There are still native integrations, but we felt it was important to the market to understand the range to which we’ve now delivered these. We’ve just refined our connectors into Hadoop, so they're even easier to access. They always were, there’s nothing really changed in there on that level, but we’ve deepened. We’ve added more versions of the distros. For instance, we’ve added the most recent distros from Cloudera, so we’ve now enabled (Cloudera) Impala access. Things like that. We just want to get the concept across that this whole series of plug-ins is extremely deep and broad. We thought the best way to do that was to put a name to this whole concept and call it the “Adaptive Big Data Layer.”
Lawson: Is it something that acts as a cohesive management layer and actual middleware layer? Or is it just sort of a collection of adapters?
Palanca: Well, it is a collection, however, our data integration is more than just ETL and connectors. We do scheduling, we do orchestration. We can even support Oozie orchestration here. So it’s more than just connectors in that it does give you all that capability around how the actual workload flows.
The other point to make is, again, with being native integration we are not limited to, for instance, HIVE in Hadoop, which is what a lot of traditional vendors are using, because they understand SQL. They're looking for a way to speak SQL or relational schema concepts directly into Hadoop. You can do that with us, but you can also access HDFS directly. You can access HBase. You can do whatever you need to do and we even allow you to create visual MapReduce jobs so that you never have to code a line of MapReduce if you don’t want to. You can do that through a GUI. We can even run our embedded engine directly on Hadoop. So there’s much more to us than just connectors.
Lawson: What are your use cases for this and the limitations?
Palanca: The use cases are broad. Again, we believe the world is moving in a direction of blended data in the future, that data is going to remain distributed and we’re not going to see Hadoop just suddenly displace everything that’s out there. It is yet another data store, a special purpose data store. So we feel that the real strength is making it an equal class citizen and making all the NoSQLs equal class citizens, so that whatever you're going to do your analytic workloads on, it can utilize. Your analytics can be placed on these kinds of data stores if you wanted to, or you can be just grabbing data from these and other data stores, mixing it together, joining it, integrating it together and using that as your picture for analytics and hosting that wherever you want it to be.
So basically, the way to think of Pentaho is we aren’t just data integration. We aren’t just BI. We are that complete end-to-end data management for analytics. So our real goal is to give you every capability necessary to really manage the flow of data throughout the analytic process.

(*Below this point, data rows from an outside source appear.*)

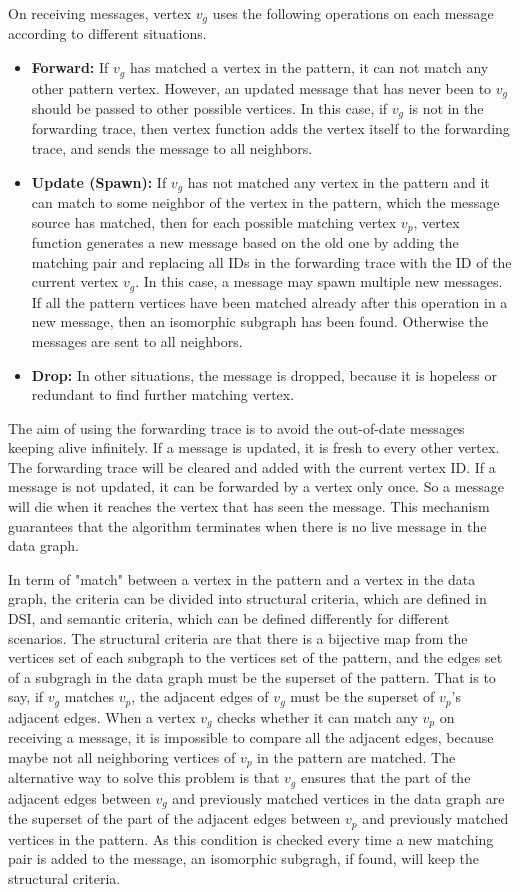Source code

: On receiving messages, vertex $v_g$ uses the following operations on each message according to different situations. 
	\begin{itemize}
	\item \textbf{Forward:} If $v_g$ has matched a vertex in the pattern, it can not match any other pattern vertex. However, an updated message that has never been to $v_g$ should be passed to other possible vertices. In this case, if $v_g$ is not in the forwarding trace, then vertex function adds the vertex itself to the forwarding trace, and sends the message to all neighbors.
	\item \textbf{Update (Spawn):} If $v_g$ has not matched any vertex in the pattern and it can match to some neighbor of the vertex in the pattern, which the message source has matched, then for each possible matching vertex $v_p$, vertex function generates a new message based on the old one by adding the matching pair and replacing all IDs in the forwarding trace with the ID of the current vertex $v_g$. In this case, a message may spawn multiple new messages. If all the pattern vertices have been matched already after this operation in a new message, then an isomorphic subgraph has been found. Otherwise the messages are sent to all neighbors.
	\item \textbf{Drop:} In other situations, the message is dropped, because it is hopeless or redundant to find further matching vertex.
	\end{itemize}

The aim of using the forwarding trace is to avoid the out-of-date messages keeping alive infinitely. If a message is updated, it is fresh to every other vertex. The forwarding trace will be cleared and added with the current vertex ID. If a message is not updated, it can be forwarded by a vertex only once. So a message will die when it reaches the vertex that has seen the message. This mechanism guarantees that the algorithm terminates when there is no live message in the data graph.

In term of "match" between a vertex in the pattern and a vertex in the data graph, the criteria can be divided into structural criteria, which are defined in DSI, and semantic criteria, which can be defined differently for different scenarios. The structural criteria are that there is a bijective map from the vertices set of each subgraph to the vertices set of the pattern, and the edges set of a subgragh in the data graph must be the superset of the pattern. That is to say, if $v_g$ matches $v_p$, the adjacent edges of $v_g$ must be the superset of $v_p$'s adjacent edges. When a vertex $v_g$ checks whether it can match any $v_p$ on receiving a message, it is impossible to compare all the adjacent edges, because maybe not all neighboring vertices of $v_p$ in the pattern are matched. The alternative way to solve this problem is that $v_g$ ensures that the part of the adjacent edges between $v_g$ and previously matched vertices in the data graph are the superset of the part of the adjacent edges between $v_p$ and previously matched vertices in the pattern. As this condition is checked every time a new matching pair is added to the message, an isomorphic subgragh, if found, will keep the structural criteria.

That includes delivering the analytics as well as delivering the actual data management aspect of that. The reason we don’t use the word data management is people think of that as actual storage. That if you're speaking data management, you’ve got a data store. Well, we’re not a data store, but we get you to every data store possible and we make Hadoop and the NoSQLs an equal class citizen with everything else in that picture.
One of the use cases that we see emerging as a constant use case is this idea of the extended customer view now. The fact that what we used to think of as just blending our CRM system with anything new coming along in our transaction systems now has a bigger picture for our customer view. You have to know everything that’s going on in their social media. You have to know everything about anything in the external world that’s in unstructured data that’s affecting that customer. So we enable you to actually be able to see all of that, because we can get to all the data stores and put that picture together for you and then deliver that out to your analytics.